The Empty Man
by George Wolf
Okay, so here’s the story: if you’re on a bridge at night and blow into an empty bottle, you’ll conjure the Empty Man. And in three days, he’ll find you.
Right, so it’s a bit of Candyman, some of The Ring, lots of jump scares and kills for Halloween, got it.
I don’t think you do…unless you’ve read Cullen Bunn’s graphic novels.
Writer/director David Prior adapts the series with James Badge Dale in the lead as James, an ex-cop still grieving from the loss of his wife and son. When the daughter of his good friend Nora (Marin Ireland) goes missing, James sidesteps the local Missouri cops for a rogue investigation of his own.

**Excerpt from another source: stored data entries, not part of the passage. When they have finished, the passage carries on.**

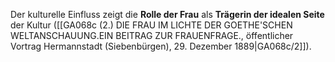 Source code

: 
Der kulturelle Einfluss zeigt die **Rolle der Frau** als **Trägerin der idealen Seite** der Kultur ([[GA068c (2.) DIE FRAU IM LICHTE DER GOETHE'SCHEN WELTANSCHAUUNG.EIN BEITRAG ZUR FRAUENFRAGE., öffentlicher Vortrag Hermannstadt (Siebenbürgen), 29. Dezember 1889|GA068c/2]]).
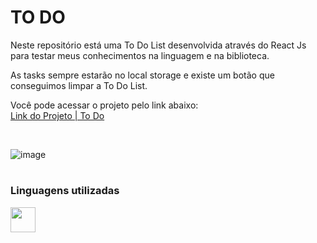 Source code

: # TO DO
Neste repositório está uma To Do List desenvolvida através do React Js para testar meus conhecimentos na linguagem e na biblioteca.

As tasks sempre estarão no local storage e existe um botão que conseguimos limpar a To Do List.

 Você pode acessar o projeto pelo link abaixo: <br>
 <a href="https://to-do-gules-seven.vercel.app/">Link do Projeto | To Do</a>

<br>

![image](https://github.com/marcosjunior00/ToDo/assets/132008242/ed3d5b69-b637-4c69-9c83-57fdcdacfdab)

#

### Linguagens utilizadas
<img src="https://cdn.jsdelivr.net/gh/devicons/devicon/icons/javascript/javascript-original.svg" width="40" />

Prior, a video vet making his feature debut, lays down an atmosphere that gets plenty creepy, but seldom horrific. As James digs in, the film becomes a dark mystery, one full of freaky cult members with aspirations of total consciousness and malevolent chaos.
Dale keeps your interest with a terrific performance full of wounded determination, getting solid support from Ireland (plus Stephen Root in a memorable cameo).
But at nearly two hours and twenty minutes, it’s a bit too much of wandering slog in need of a leaner path.
Come in looking for a tidy little slasher, and you’re going to be disappointed. But if you’re down for a dark and moody rumination on grief, metaphysics and itchy brains, you could conjure up worse than The Empty Man.